EXERCISE AIM = Print all records exactly, pictures left out.

********************

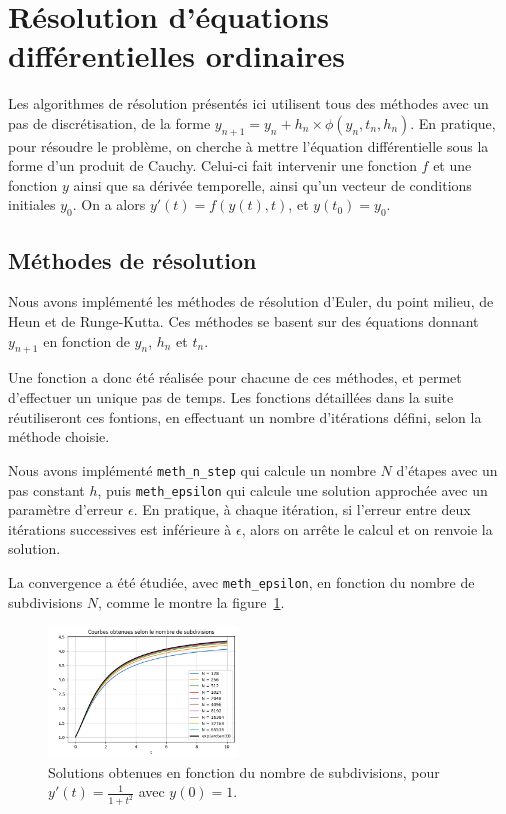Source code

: \section{Résolution d'équations différentielles ordinaires}
Les algorithmes de résolution présentés ici utilisent tous des méthodes avec un pas de discrétisation, de la forme
$y_{n+1}=y_n+h_n \times \phi (y_n,t_n,h_n)$. En pratique, pour résoudre le problème, on cherche à mettre
l'équation différentielle sous la forme d'un produit de Cauchy.
Celui-ci fait intervenir une fonction $f$ et une fonction $y$ ainsi que sa dérivée temporelle, ainsi qu'un vecteur de conditions initiales $y_0$.
On a alors $y'(t)=f(y(t),t)$, et $y(t_0)=y_0$.

\subsection{Méthodes de résolution}
Nous avons implémenté les méthodes de résolution d’Euler, du point milieu, de Heun et de Runge-Kutta.
Ces méthodes se basent sur des équations donnant $y_{n+1}$ en fonction de $y_n$, $h_n$ et $t_n$.

Une fonction a donc été réalisée pour chacune de ces méthodes, et permet d'effectuer un unique pas de temps.
Les fonctions détaillées dans la suite réutiliseront ces fontions, en effectuant un nombre d'itérations défini, selon la méthode choisie.

Nous avons implémenté \texttt{meth\_n\_step} qui calcule un nombre $N$ d'étapes avec un pas constant $h$,
puis \texttt{meth\_epsilon} qui calcule une solution approchée avec un paramètre d’erreur $\epsilon$.
En pratique, à chaque itération, si l'erreur entre deux itérations successives est inférieure à $\epsilon$,
alors on arrête le calcul et on renvoie la solution.

La convergence a été étudiée, avec \texttt{meth\_epsilon}, en fonction du nombre de subdivisions $N$,
comme le montre la figure~\ref{fig:subdivision}.

\begin{figure}[htbp!]
	\centering
	\includegraphics[width=0.45\textwidth]{res/subdivisions}
	\caption{Solutions obtenues en fonction du nombre de subdivisions, pour $y'(t) = \frac{1}{1 + t^2}$ avec $y(0) = 1$.}
	\label{fig:subdivision}
\end{figure}

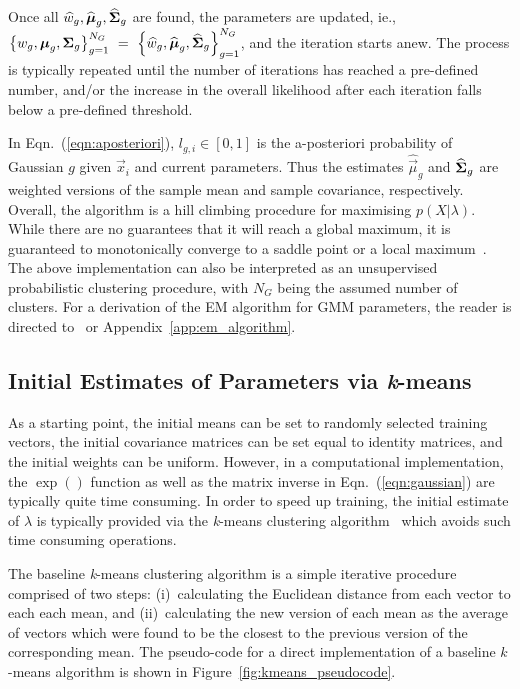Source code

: \noindent
Once all $\widehat{w}_g, \widehat{{\boldsymbol{\mu}}}_g, \widehat{{\boldsymbol{\Sigma}}}_g$ are found, the parameters are updated,
ie., $\left\{ w_g, {\boldsymbol{\mu}}_g, {\boldsymbol{\Sigma}}_g \right\}_{g=1}^{N_G} ~ = ~ \left\{ \widehat{w}_g, \widehat{{\boldsymbol{\mu}}}_g, \widehat{{\boldsymbol{\Sigma}}}_g \right\}_{g=1}^{N_G}$,
and the iteration starts anew.
The process is typically repeated until the number of iterations has reached a pre-defined number,
and/or the increase in the overall likelihood after each iteration falls below a pre-defined threshold.

\noindent In Eqn.~(\ref{eqn:aposteriori}), $l_{g,i} \in [0,1]$ is the {a-posteriori} probability of Gaussian $g$ given $\Vec{x}_i$ and current parameters.
Thus the estimates $\widehat{\Vec{\mu}}_g$ and $\widehat{{\boldsymbol{\Sigma}}}_g$ are weighted versions of the
sample mean and sample covariance, respectively.
Overall, the algorithm is a hill climbing procedure for maximising $p(X | \lambda)$.
While there are no guarantees that it will reach a global maximum, it is guaranteed to monotonically converge to a saddle point or a local maximum~\cite{Dempster77,Duda01,Mitchell97}.
The above implementation can also be interpreted as an unsupervised probabilistic clustering procedure,
with $N_G$ being the assumed number of clusters.
For a derivation of the EM algorithm for GMM parameters, the reader is directed to~\cite{Bilmes98,Redner84} or Appendix~\ref{app:em_algorithm}.

\subsection{Initial Estimates of Parameters via {\it k}-means}
\label{sec:initial_estimate}

As a starting point, the initial means can be set to randomly selected training vectors,
the initial covariance matrices can be set equal to identity matrices, 
and the initial weights can be uniform.
However, in a computational implementation, the $\exp()$ function as well as the matrix inverse in Eqn.~(\ref{eqn:gaussian}) are typically quite time consuming.
In order to speed up training, the initial estimate of $\lambda$ is typically provided via the {\it k}-means clustering algorithm~\cite{Bishop_2006,Duda01,Kulis_2012}
which avoids such time consuming operations.

The baseline {\it k}-means clustering algorithm is a simple iterative procedure comprised of two steps:
(i)~calculating the Euclidean distance from each vector to each each mean,
and
(ii)~calculating the new version of each mean as the average of vectors which were found to be the closest to the previous version of the corresponding mean.
The pseudo-code for a direct implementation of a baseline $k$-means algorithm is shown in Figure~\ref{fig:kmeans_pseudocode}.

********************

SOLUTION FOR THIS EXERCISE =
Source code

: \section{Résolution d'équations différentielles ordinaires}
Les algorithmes de résolution présentés ici utilisent tous des méthodes avec un pas de discrétisation, de la forme
$y_{n+1}=y_n+h_n \times \phi (y_n,t_n,h_n)$. En pratique, pour résoudre le problème, on cherche à mettre
l'équation différentielle sous la forme d'un produit de Cauchy.
Celui-ci fait intervenir une fonction $f$ et une fonction $y$ ainsi que sa dérivée temporelle, ainsi qu'un vecteur de conditions initiales $y_0$.
On a alors $y'(t)=f(y(t),t)$, et $y(t_0)=y_0$.

\subsection{Méthodes de résolution}
Nous avons implémenté les méthodes de résolution d’Euler, du point milieu, de Heun et de Runge-Kutta.
Ces méthodes se basent sur des équations donnant $y_{n+1}$ en fonction de $y_n$, $h_n$ et $t_n$.

Une fonction a donc été réalisée pour chacune de ces méthodes, et permet d'effectuer un unique pas de temps.
Les fonctions détaillées dans la suite réutiliseront ces fontions, en effectuant un nombre d'itérations défini, selon la méthode choisie.

Nous avons implémenté \texttt{meth\_n\_step} qui calcule un nombre $N$ d'étapes avec un pas constant $h$,
puis \texttt{meth\_epsilon} qui calcule une solution approchée avec un paramètre d’erreur $\epsilon$.
En pratique, à chaque itération, si l'erreur entre deux itérations successives est inférieure à $\epsilon$,
alors on arrête le calcul et on renvoie la solution.

La convergence a été étudiée, avec \texttt{meth\_epsilon}, en fonction du nombre de subdivisions $N$,
comme le montre la figure~\ref{fig:subdivision}.

\begin{figure}[htbp!]
	\centering
	\includegraphics[width=0.45\textwidth]{res/subdivisions}
	\caption{Solutions obtenues en fonction du nombre de subdivisions, pour $y'(t) = \frac{1}{1 + t^2}$ avec $y(0) = 1$.}
	\label{fig:subdivision}
\end{figure}

Source code

: \noindent
Once all $\widehat{w}_g, \widehat{{\boldsymbol{\mu}}}_g, \widehat{{\boldsymbol{\Sigma}}}_g$ are found, the parameters are updated,
ie., $\left\{ w_g, {\boldsymbol{\mu}}_g, {\boldsymbol{\Sigma}}_g \right\}_{g=1}^{N_G} ~ = ~ \left\{ \widehat{w}_g, \widehat{{\boldsymbol{\mu}}}_g, \widehat{{\boldsymbol{\Sigma}}}_g \right\}_{g=1}^{N_G}$,
and the iteration starts anew.
The process is typically repeated until the number of iterations has reached a pre-defined number,
and/or the increase in the overall likelihood after each iteration falls below a pre-defined threshold.

\noindent In Eqn.~(\ref{eqn:aposteriori}), $l_{g,i} \in [0,1]$ is the {a-posteriori} probability of Gaussian $g$ given $\Vec{x}_i$ and current parameters.
Thus the estimates $\widehat{\Vec{\mu}}_g$ and $\widehat{{\boldsymbol{\Sigma}}}_g$ are weighted versions of the
sample mean and sample covariance, respectively.
Overall, the algorithm is a hill climbing procedure for maximising $p(X | \lambda)$.
While there are no guarantees that it will reach a global maximum, it is guaranteed to monotonically converge to a saddle point or a local maximum~\cite{Dempster77,Duda01,Mitchell97}.
The above implementation can also be interpreted as an unsupervised probabilistic clustering procedure,
with $N_G$ being the assumed number of clusters.
For a derivation of the EM algorithm for GMM parameters, the reader is directed to~\cite{Bilmes98,Redner84} or Appendix~\ref{app:em_algorithm}.

\subsection{Initial Estimates of Parameters via {\it k}-means}
\label{sec:initial_estimate}

As a starting point, the initial means can be set to randomly selected training vectors,
the initial covariance matrices can be set equal to identity matrices, 
and the initial weights can be uniform.
However, in a computational implementation, the $\exp()$ function as well as the matrix inverse in Eqn.~(\ref{eqn:gaussian}) are typically quite time consuming.
In order to speed up training, the initial estimate of $\lambda$ is typically provided via the {\it k}-means clustering algorithm~\cite{Bishop_2006,Duda01,Kulis_2012}
which avoids such time consuming operations.

The baseline {\it k}-means clustering algorithm is a simple iterative procedure comprised of two steps:
(i)~calculating the Euclidean distance from each vector to each each mean,
and
(ii)~calculating the new version of each mean as the average of vectors which were found to be the closest to the previous version of the corresponding mean.
The pseudo-code for a direct implementation of a baseline $k$-means algorithm is shown in Figure~\ref{fig:kmeans_pseudocode}.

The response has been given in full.